What you need to do: In the entries that follow, the first line to write out is the one containing "All URIs are", and the last is the one containing "receives a call.". Reproduce that stretch exactly, with nothing before or after it.

* * * * * * * * *

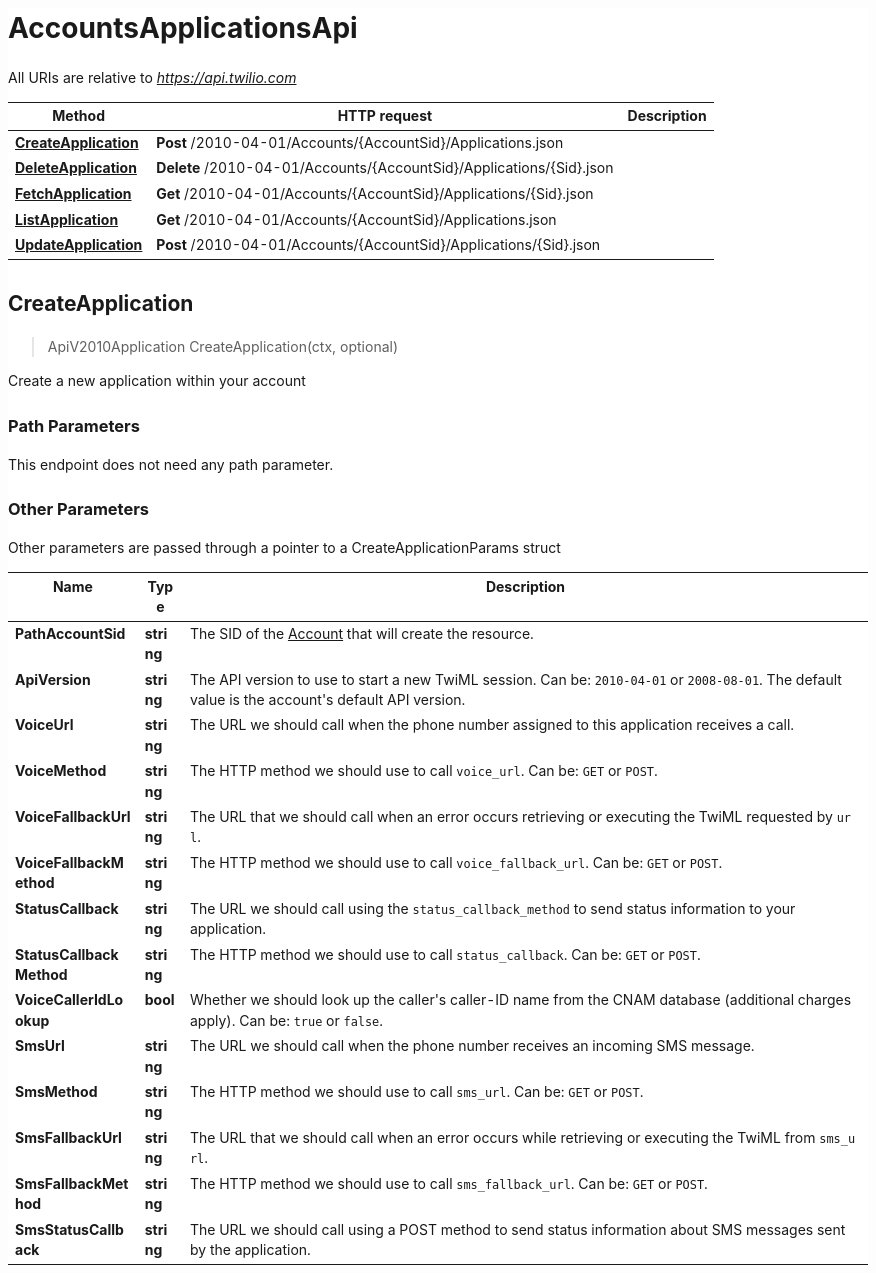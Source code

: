 # AccountsApplicationsApi

All URIs are relative to *https://api.twilio.com*

Method | HTTP request | Description
------------- | ------------- | -------------
[**CreateApplication**](AccountsApplicationsApi.md#CreateApplication) | **Post** /2010-04-01/Accounts/{AccountSid}/Applications.json | 
[**DeleteApplication**](AccountsApplicationsApi.md#DeleteApplication) | **Delete** /2010-04-01/Accounts/{AccountSid}/Applications/{Sid}.json | 
[**FetchApplication**](AccountsApplicationsApi.md#FetchApplication) | **Get** /2010-04-01/Accounts/{AccountSid}/Applications/{Sid}.json | 
[**ListApplication**](AccountsApplicationsApi.md#ListApplication) | **Get** /2010-04-01/Accounts/{AccountSid}/Applications.json | 
[**UpdateApplication**](AccountsApplicationsApi.md#UpdateApplication) | **Post** /2010-04-01/Accounts/{AccountSid}/Applications/{Sid}.json | 



## CreateApplication

> ApiV2010Application CreateApplication(ctx, optional)



Create a new application within your account

### Path Parameters

This endpoint does not need any path parameter.

### Other Parameters

Other parameters are passed through a pointer to a CreateApplicationParams struct


Name | Type | Description
------------- | ------------- | -------------
**PathAccountSid** | **string** | The SID of the [Account](https://www.twilio.com/docs/iam/api/account) that will create the resource.
**ApiVersion** | **string** | The API version to use to start a new TwiML session. Can be: `2010-04-01` or `2008-08-01`. The default value is the account's default API version.
**VoiceUrl** | **string** | The URL we should call when the phone number assigned to this application receives a call.
**VoiceMethod** | **string** | The HTTP method we should use to call `voice_url`. Can be: `GET` or `POST`.
**VoiceFallbackUrl** | **string** | The URL that we should call when an error occurs retrieving or executing the TwiML requested by `url`.
**VoiceFallbackMethod** | **string** | The HTTP method we should use to call `voice_fallback_url`. Can be: `GET` or `POST`.
**StatusCallback** | **string** | The URL we should call using the `status_callback_method` to send status information to your application.
**StatusCallbackMethod** | **string** | The HTTP method we should use to call `status_callback`. Can be: `GET` or `POST`.
**VoiceCallerIdLookup** | **bool** | Whether we should look up the caller's caller-ID name from the CNAM database (additional charges apply). Can be: `true` or `false`.
**SmsUrl** | **string** | The URL we should call when the phone number receives an incoming SMS message.
**SmsMethod** | **string** | The HTTP method we should use to call `sms_url`. Can be: `GET` or `POST`.
**SmsFallbackUrl** | **string** | The URL that we should call when an error occurs while retrieving or executing the TwiML from `sms_url`.
**SmsFallbackMethod** | **string** | The HTTP method we should use to call `sms_fallback_url`. Can be: `GET` or `POST`.
**SmsStatusCallback** | **string** | The URL we should call using a POST method to send status information about SMS messages sent by the application.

* * * * * * * * *

Response below:
All URIs are relative to *https://api.twilio.com*

Method | HTTP request | Description
------------- | ------------- | -------------
[**CreateApplication**](AccountsApplicationsApi.md#CreateApplication) | **Post** /2010-04-01/Accounts/{AccountSid}/Applications.json | 
[**DeleteApplication**](AccountsApplicationsApi.md#DeleteApplication) | **Delete** /2010-04-01/Accounts/{AccountSid}/Applications/{Sid}.json | 
[**FetchApplication**](AccountsApplicationsApi.md#FetchApplication) | **Get** /2010-04-01/Accounts/{AccountSid}/Applications/{Sid}.json | 
[**ListApplication**](AccountsApplicationsApi.md#ListApplication) | **Get** /2010-04-01/Accounts/{AccountSid}/Applications.json | 
[**UpdateApplication**](AccountsApplicationsApi.md#UpdateApplication) | **Post** /2010-04-01/Accounts/{AccountSid}/Applications/{Sid}.json | 



## CreateApplication

> ApiV2010Application CreateApplication(ctx, optional)



Create a new application within your account

### Path Parameters

This endpoint does not need any path parameter.

### Other Parameters

Other parameters are passed through a pointer to a CreateApplicationParams struct


Name | Type | Description
------------- | ------------- | -------------
**PathAccountSid** | **string** | The SID of the [Account](https://www.twilio.com/docs/iam/api/account) that will create the resource.
**ApiVersion** | **string** | The API version to use to start a new TwiML session. Can be: `2010-04-01` or `2008-08-01`. The default value is the account's default API version.
**VoiceUrl** | **string** | The URL we should call when the phone number assigned to this application receives a call.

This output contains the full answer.